Music originally composed for Torchwood can be heard in the background of this episode: a variation of the Torchwood theme plays when Jack runs towards the TARDIS and a motif plays when Jack lies dead, having ridden on the TARDIS through the Vortex. The drumming motif is suggestive of the fifth and subsequent bars of the Doctor Who theme tune as composed by Ron Grainer and realised by Delia Derbyshire.

Broadcast and reception

"Utopia" was first broadcast in the United Kingdom on BBC One on 16 June 2007. Overnight rating showed that it was watched by 7.3 million viewers, which rose to 7.84 million when time-shifted viewers were taken into account. This made it the fourth most-watched programme on BBC One for the week. It received an Appreciation Index of 87.

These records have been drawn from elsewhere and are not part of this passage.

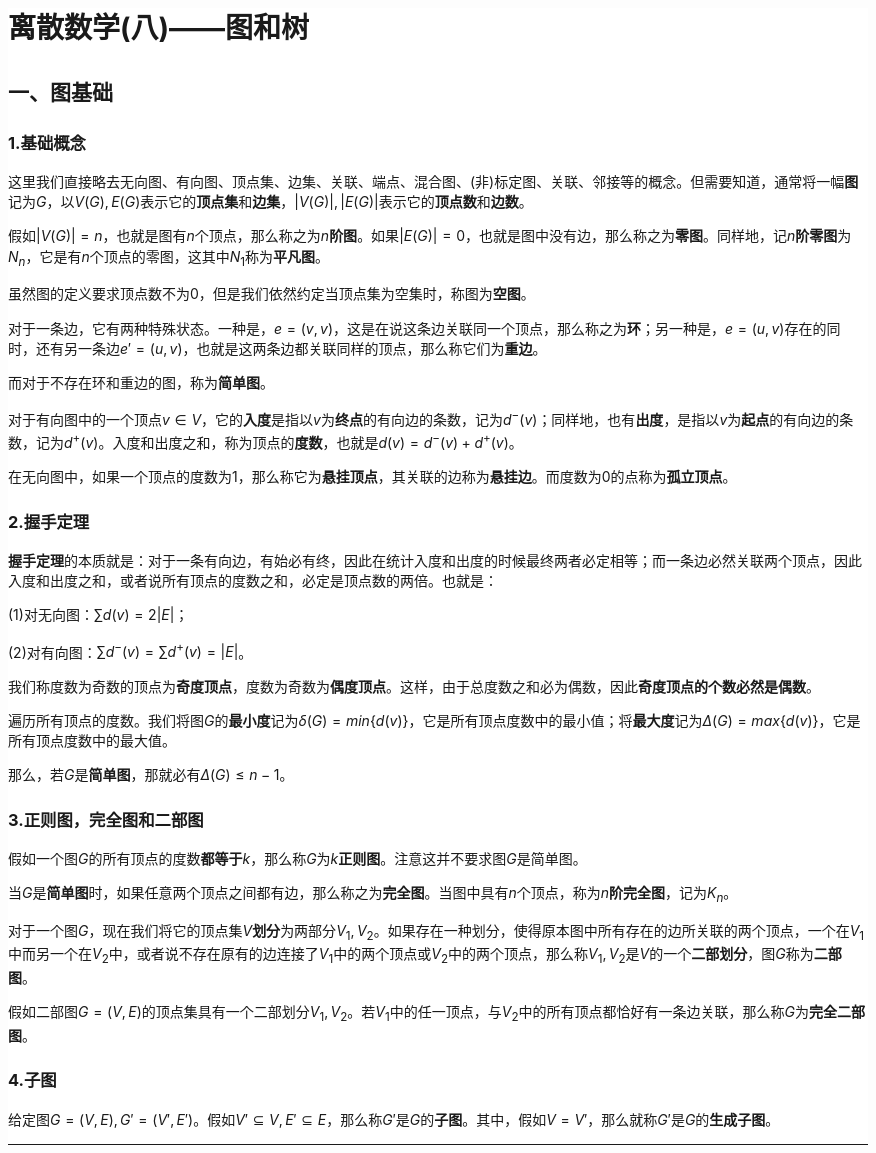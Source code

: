 # 离散数学(八)——图和树

## 一、图基础

### 1.基础概念

这里我们直接略去无向图、有向图、顶点集、边集、关联、端点、混合图、(非)标定图、关联、邻接等的概念。但需要知道，通常将一幅**图**记为$G$，以$V(G),E(G)$表示它的**顶点集**和**边集**，$|V(G)|,|E(G)|$表示它的**顶点数**和**边数**。

假如$|V(G)|=n$，也就是图有$n$个顶点，那么称之为$n$**阶图**。如果$|E(G)|=0$，也就是图中没有边，那么称之为**零图**。同样地，记$n$**阶零图**为$N_n$，它是有$n$个顶点的零图，这其中$N_1$称为**平凡图**。

虽然图的定义要求顶点数不为$0$，但是我们依然约定当顶点集为空集时，称图为**空图**。

对于一条边，它有两种特殊状态。一种是，$e=(v,v)$，这是在说这条边关联同一个顶点，那么称之为**环**；另一种是，$e=(u,v)$存在的同时，还有另一条边$e'=(u,v)$，也就是这两条边都关联同样的顶点，那么称它们为**重边**。

而对于不存在环和重边的图，称为**简单图**。

对于有向图中的一个顶点$v\in V$，它的**入度**是指以$v$为**终点**的有向边的条数，记为$d^-(v)$；同样地，也有**出度**，是指以$v$为**起点**的有向边的条数，记为$d^+(v)$。入度和出度之和，称为顶点的**度数**，也就是$d(v)=d^-(v)+d^+(v)$。

在无向图中，如果一个顶点的度数为$1$，那么称它为**悬挂顶点**，其关联的边称为**悬挂边**。而度数为$0$的点称为**孤立顶点**。

### 2.握手定理

**握手定理**的本质就是：对于一条有向边，有始必有终，因此在统计入度和出度的时候最终两者必定相等；而一条边必然关联两个顶点，因此入度和出度之和，或者说所有顶点的度数之和，必定是顶点数的两倍。也就是：

(1)对无向图：$\displaystyle\sum d(v)=2|E|$；

(2)对有向图：$\displaystyle\sum d^-(v)=\sum d^+(v)=|E|$。

我们称度数为奇数的顶点为**奇度顶点**，度数为奇数为**偶度顶点**。这样，由于总度数之和必为偶数，因此**奇度顶点的个数必然是偶数**。

遍历所有顶点的度数。我们将图$G$的**最小度**记为$\delta(G)=min\{d(v)\}$，它是所有顶点度数中的最小值；将**最大度**记为$\Delta(G)=max\{d(v)\}$，它是所有顶点度数中的最大值。

那么，若$G$是**简单图**，那就必有$\Delta(G)\leq n-1$。

### 3.正则图，完全图和二部图

假如一个图$G$的所有顶点的度数**都等于**$k$，那么称$G$为$k$**正则图**。注意这并不要求图$G$是简单图。

当$G$是**简单图**时，如果任意两个顶点之间都有边，那么称之为**完全图**。当图中具有$n$个顶点，称为$n$**阶完全图**，记为$K_n$。

对于一个图$G$，现在我们将它的顶点集$V$**划分**为两部分$V_1,V_2$。如果存在一种划分，使得原本图中所有存在的边所关联的两个顶点，一个在$V_1$中而另一个在$V_2$中，或者说不存在原有的边连接了$V_1$中的两个顶点或$V_2$中的两个顶点，那么称$V_1,V_2$是$V$的一个**二部划分**，图$G$称为**二部图**。

假如二部图$G=(V,E)$的顶点集具有一个二部划分$V_1,V_2$。若$V_1$中的任一顶点，与$V_2$中的所有顶点都恰好有一条边关联，那么称$G$为**完全二部图**。

### 4.子图

给定图$G=(V,E),G'=(V',E')$。假如$V'\subseteq V,E'\subseteq E$，那么称$G'$是$G$的**子图**。其中，假如$V=V'$，那么就称$G'$是$G$的**生成子图**。

---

IGN's Travis Fickett gave the episode a rating of 8.4 out of 10, calling it "one hell of a way to kick off the finale episodes of the season", particularly praising how various elements planted in previous episodes came into importance. However, he was critical of the beginning of the episode, writing that Jack's entrance was "a bit silly" and "the remnants of civilization look like Mad Max rejects being chased by space vampires". Richard Edwards of SFX gave "Utopia" four out of five stars, feeling that it was "minimally plotted" as it was part of a larger story but praising Jack's backstory and the return of the Master. The Stage reviewer Mark Wright was mixed towards "Utopia", disliking the first 20 minutes on the planet but enjoying the introduction of Jacobi as Yana, particularly the reveal of his true nature. He wondered what casual fans would make of it.

The episode has been noted by various reviewers and writers for its cliffhanger. It was listed among the best cliffhangers of the series by Charlie Jane Anders of io9, Den of Geek's Jeff Szpirglas, and was chosen by Mark Harrison as the best cliffhanger of the Tenth Doctor's era in another Den of Geek article. It was also chosen among the five best of the revived series by Morgan Jeffery and Chris Allen of Digital Spy; Jeffery referred to it as a "stunning accumulator cliffhanger" while Allen called it a "superb cliffhanger" that "lifts 'Utopia' from a fairly average episode into something altogether different". Stephen Brook of The Guardian called it "perhaps the best moment of the entire series" in his review of the third series.